[Work to be completed]: Output only the lines below from the one containing "The two files are identical" to the one containing "binary into RAM |", exactly as written, both ends kept.

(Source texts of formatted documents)
----------

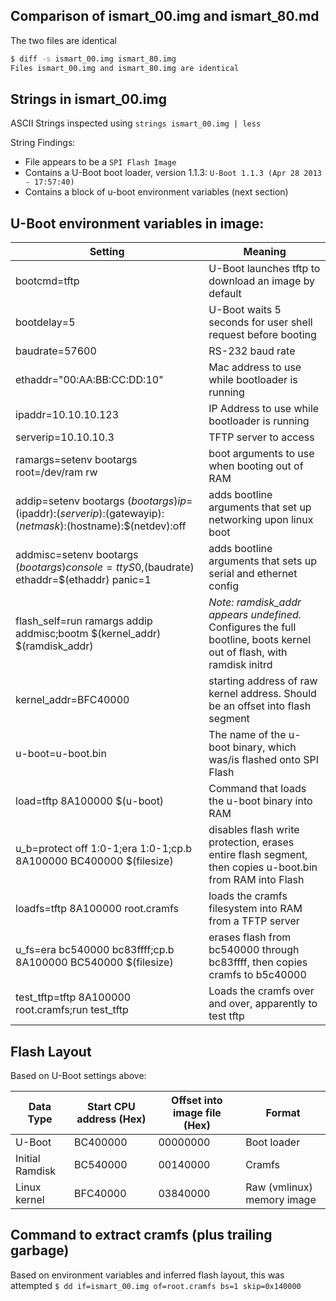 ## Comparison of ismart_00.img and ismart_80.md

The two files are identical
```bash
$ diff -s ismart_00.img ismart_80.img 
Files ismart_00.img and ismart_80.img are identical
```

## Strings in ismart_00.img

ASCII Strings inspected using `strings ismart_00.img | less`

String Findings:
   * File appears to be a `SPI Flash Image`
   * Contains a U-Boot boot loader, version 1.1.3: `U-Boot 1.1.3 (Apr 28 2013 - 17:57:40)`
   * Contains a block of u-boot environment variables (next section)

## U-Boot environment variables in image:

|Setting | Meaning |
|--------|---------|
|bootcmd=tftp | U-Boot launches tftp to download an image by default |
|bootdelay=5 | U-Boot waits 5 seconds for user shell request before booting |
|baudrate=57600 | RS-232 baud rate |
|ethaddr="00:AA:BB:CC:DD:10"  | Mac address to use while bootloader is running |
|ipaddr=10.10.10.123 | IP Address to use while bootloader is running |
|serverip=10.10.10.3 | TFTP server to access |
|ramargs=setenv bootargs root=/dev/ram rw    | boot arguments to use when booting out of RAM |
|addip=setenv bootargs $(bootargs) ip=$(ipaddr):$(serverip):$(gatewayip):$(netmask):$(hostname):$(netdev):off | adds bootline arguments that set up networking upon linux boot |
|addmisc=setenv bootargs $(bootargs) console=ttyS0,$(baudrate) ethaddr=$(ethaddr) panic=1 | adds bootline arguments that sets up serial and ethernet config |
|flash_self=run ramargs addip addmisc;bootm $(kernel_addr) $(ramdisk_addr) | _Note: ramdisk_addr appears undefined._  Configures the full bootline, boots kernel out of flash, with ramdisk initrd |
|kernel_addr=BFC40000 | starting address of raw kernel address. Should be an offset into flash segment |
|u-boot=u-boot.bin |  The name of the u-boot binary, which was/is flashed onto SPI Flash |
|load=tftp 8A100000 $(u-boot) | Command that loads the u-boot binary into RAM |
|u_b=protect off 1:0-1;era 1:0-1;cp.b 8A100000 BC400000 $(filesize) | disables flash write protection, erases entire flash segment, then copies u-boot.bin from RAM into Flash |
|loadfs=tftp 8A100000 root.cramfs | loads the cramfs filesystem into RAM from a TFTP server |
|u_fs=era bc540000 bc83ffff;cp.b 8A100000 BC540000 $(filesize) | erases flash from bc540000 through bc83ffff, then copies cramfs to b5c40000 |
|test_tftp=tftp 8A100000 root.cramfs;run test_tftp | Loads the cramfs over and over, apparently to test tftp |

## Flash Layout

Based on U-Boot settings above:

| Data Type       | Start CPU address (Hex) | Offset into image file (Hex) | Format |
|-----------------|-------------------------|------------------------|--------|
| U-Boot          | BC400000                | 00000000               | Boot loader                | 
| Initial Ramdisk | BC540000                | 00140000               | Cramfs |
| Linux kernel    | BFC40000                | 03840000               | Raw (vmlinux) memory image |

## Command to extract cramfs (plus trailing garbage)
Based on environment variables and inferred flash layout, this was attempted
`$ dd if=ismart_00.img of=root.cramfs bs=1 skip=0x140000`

----------

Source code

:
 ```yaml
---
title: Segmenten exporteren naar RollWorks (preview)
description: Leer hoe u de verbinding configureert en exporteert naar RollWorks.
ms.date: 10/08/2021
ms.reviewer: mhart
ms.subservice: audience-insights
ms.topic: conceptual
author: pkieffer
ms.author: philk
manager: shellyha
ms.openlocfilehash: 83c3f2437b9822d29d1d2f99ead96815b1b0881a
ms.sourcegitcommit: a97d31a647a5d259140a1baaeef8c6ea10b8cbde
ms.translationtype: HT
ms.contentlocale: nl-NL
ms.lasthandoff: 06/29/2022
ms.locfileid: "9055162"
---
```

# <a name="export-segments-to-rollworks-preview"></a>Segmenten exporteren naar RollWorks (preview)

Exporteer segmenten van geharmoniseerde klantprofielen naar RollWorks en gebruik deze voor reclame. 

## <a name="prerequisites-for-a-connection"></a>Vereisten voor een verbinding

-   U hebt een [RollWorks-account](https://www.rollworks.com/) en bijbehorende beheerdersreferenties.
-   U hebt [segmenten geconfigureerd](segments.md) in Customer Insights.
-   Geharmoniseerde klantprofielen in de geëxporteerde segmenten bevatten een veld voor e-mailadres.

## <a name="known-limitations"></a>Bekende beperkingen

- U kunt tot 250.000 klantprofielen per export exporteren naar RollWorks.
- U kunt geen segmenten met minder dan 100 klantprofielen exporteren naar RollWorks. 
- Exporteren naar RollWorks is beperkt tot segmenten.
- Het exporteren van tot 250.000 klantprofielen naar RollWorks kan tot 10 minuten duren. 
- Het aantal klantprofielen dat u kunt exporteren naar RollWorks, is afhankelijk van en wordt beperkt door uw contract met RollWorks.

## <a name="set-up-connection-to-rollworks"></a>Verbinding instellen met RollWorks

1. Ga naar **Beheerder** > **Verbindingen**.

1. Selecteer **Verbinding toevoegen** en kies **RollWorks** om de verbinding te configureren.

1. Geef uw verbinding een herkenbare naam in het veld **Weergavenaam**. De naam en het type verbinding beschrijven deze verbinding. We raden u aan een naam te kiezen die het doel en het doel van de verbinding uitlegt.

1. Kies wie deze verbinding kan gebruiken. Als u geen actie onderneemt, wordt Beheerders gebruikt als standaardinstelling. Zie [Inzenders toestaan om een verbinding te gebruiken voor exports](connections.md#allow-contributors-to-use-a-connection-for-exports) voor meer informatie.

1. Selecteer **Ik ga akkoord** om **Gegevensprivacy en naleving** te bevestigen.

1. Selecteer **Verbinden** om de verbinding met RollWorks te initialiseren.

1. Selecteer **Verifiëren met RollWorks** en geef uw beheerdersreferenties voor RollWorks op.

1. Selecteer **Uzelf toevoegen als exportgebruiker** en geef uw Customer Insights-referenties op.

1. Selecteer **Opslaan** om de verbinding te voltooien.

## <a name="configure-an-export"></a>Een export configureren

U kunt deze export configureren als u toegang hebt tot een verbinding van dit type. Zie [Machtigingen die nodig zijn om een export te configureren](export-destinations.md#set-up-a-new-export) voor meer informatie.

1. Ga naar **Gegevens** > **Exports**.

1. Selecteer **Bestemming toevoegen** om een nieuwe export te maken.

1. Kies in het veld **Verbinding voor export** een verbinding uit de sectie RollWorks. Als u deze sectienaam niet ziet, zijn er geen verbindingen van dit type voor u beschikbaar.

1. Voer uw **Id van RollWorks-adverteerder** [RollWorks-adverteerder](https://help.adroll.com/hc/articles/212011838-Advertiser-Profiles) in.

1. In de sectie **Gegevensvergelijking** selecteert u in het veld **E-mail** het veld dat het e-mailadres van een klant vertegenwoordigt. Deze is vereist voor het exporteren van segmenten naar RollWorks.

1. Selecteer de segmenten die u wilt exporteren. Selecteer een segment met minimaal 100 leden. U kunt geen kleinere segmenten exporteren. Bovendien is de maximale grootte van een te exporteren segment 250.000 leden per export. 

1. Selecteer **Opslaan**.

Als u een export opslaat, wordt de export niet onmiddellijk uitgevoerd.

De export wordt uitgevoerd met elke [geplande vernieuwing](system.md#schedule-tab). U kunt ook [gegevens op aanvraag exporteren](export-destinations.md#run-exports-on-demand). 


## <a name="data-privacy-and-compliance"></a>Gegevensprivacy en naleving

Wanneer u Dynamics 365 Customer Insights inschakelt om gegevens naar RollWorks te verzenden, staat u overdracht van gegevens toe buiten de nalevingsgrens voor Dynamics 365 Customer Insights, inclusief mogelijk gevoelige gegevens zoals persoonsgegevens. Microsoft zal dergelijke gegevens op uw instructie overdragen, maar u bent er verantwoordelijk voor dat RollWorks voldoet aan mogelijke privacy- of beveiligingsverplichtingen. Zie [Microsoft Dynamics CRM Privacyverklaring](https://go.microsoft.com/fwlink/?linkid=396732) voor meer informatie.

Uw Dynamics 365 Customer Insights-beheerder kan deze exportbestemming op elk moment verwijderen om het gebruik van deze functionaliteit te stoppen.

----------

[Your solution]:
The two files are identical
```bash
$ diff -s ismart_00.img ismart_80.img 
Files ismart_00.img and ismart_80.img are identical
```

## Strings in ismart_00.img

ASCII Strings inspected using `strings ismart_00.img | less`

String Findings:
   * File appears to be a `SPI Flash Image`
   * Contains a U-Boot boot loader, version 1.1.3: `U-Boot 1.1.3 (Apr 28 2013 - 17:57:40)`
   * Contains a block of u-boot environment variables (next section)

## U-Boot environment variables in image:

|Setting | Meaning |
|--------|---------|
|bootcmd=tftp | U-Boot launches tftp to download an image by default |
|bootdelay=5 | U-Boot waits 5 seconds for user shell request before booting |
|baudrate=57600 | RS-232 baud rate |
|ethaddr="00:AA:BB:CC:DD:10"  | Mac address to use while bootloader is running |
|ipaddr=10.10.10.123 | IP Address to use while bootloader is running |
|serverip=10.10.10.3 | TFTP server to access |
|ramargs=setenv bootargs root=/dev/ram rw    | boot arguments to use when booting out of RAM |
|addip=setenv bootargs $(bootargs) ip=$(ipaddr):$(serverip):$(gatewayip):$(netmask):$(hostname):$(netdev):off | adds bootline arguments that set up networking upon linux boot |
|addmisc=setenv bootargs $(bootargs) console=ttyS0,$(baudrate) ethaddr=$(ethaddr) panic=1 | adds bootline arguments that sets up serial and ethernet config |
|flash_self=run ramargs addip addmisc;bootm $(kernel_addr) $(ramdisk_addr) | _Note: ramdisk_addr appears undefined._  Configures the full bootline, boots kernel out of flash, with ramdisk initrd |
|kernel_addr=BFC40000 | starting address of raw kernel address. Should be an offset into flash segment |
|u-boot=u-boot.bin |  The name of the u-boot binary, which was/is flashed onto SPI Flash |
|load=tftp 8A100000 $(u-boot) | Command that loads the u-boot binary into RAM |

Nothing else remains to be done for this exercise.